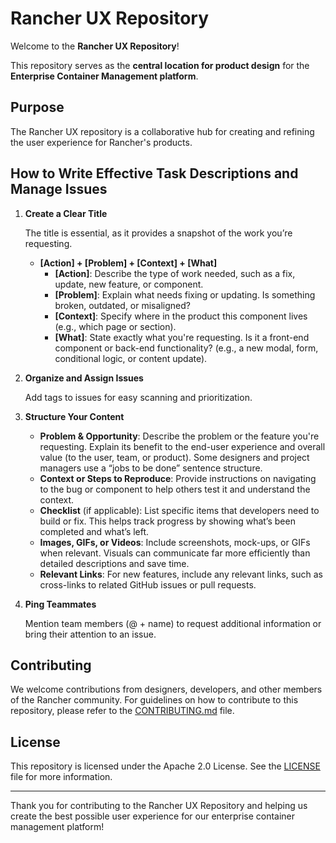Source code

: # Rancher UX Repository

Welcome to the **Rancher UX Repository**!

This repository serves as the **central location for product design** for the **Enterprise Container Management platform**. 

## Purpose

The Rancher UX repository is a collaborative hub for creating and refining the user experience for Rancher's products. 


## How to Write Effective Task Descriptions and Manage Issues ##

1. **Create a Clear Title**

   The title is essential, as it provides a snapshot of the work you’re requesting.

   - **[Action] + [Problem] + [Context] + [What]**
     - **[Action]**: Describe the type of work needed, such as a fix, update, new feature, or component.
     - **[Problem]**: Explain what needs fixing or updating. Is something broken, outdated, or misaligned?
     - **[Context]**: Specify where in the product this component lives (e.g., which page or section).
     - **[What]**: State exactly what you're requesting. Is it a front-end component or back-end functionality? (e.g., a new modal, form, conditional logic, or content update).

2. **Organize and Assign Issues**

   Add tags to issues for easy scanning and prioritization.

3. **Structure Your Content**

   - **Problem & Opportunity**: Describe the problem or the feature you're requesting. Explain its benefit to the end-user experience and overall value (to the user, team, or product). Some designers and project managers use a “jobs to be done” sentence structure.
   - **Context or Steps to Reproduce**: Provide instructions on navigating to the bug or component to help others test it and understand the context.
   - **Checklist** (if applicable): List specific items that developers need to build or fix. This helps track progress by showing what’s been completed and what’s left.
   - **Images, GIFs, or Videos**: Include screenshots, mock-ups, or GIFs when relevant. Visuals can communicate far more efficiently than detailed descriptions and save time.
   - **Relevant Links**: For new features, include any relevant links, such as cross-links to related GitHub issues or pull requests.

4. **Ping Teammates**

   Mention team members (@ + name) to request additional information or bring their attention to an issue.


## Contributing

We welcome contributions from designers, developers, and other members of the Rancher community. For guidelines on how to contribute to this repository, please refer to the [CONTRIBUTING.md](./CONTRIBUTING.md) file.


## License

This repository is licensed under the Apache 2.0 License. See the [LICENSE](./LICENSE) file for more information.

---

Thank you for contributing to the Rancher UX Repository and helping us create the best possible user experience for our enterprise container management platform!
-------------------------
INSTRUCTIONS TO FOLLOW: Start with the line above that contains "## How to Write" and stop after the line that contains "- **[Problem]**: Explain". Output those lines exactly, and only those.

EXERCISE OUTPUT:
## How to Write Effective Task Descriptions and Manage Issues ##

1. **Create a Clear Title**

   The title is essential, as it provides a snapshot of the work you’re requesting.

   - **[Action] + [Problem] + [Context] + [What]**
     - **[Action]**: Describe the type of work needed, such as a fix, update, new feature, or component.
     - **[Problem]**: Explain what needs fixing or updating. Is something broken, outdated, or misaligned?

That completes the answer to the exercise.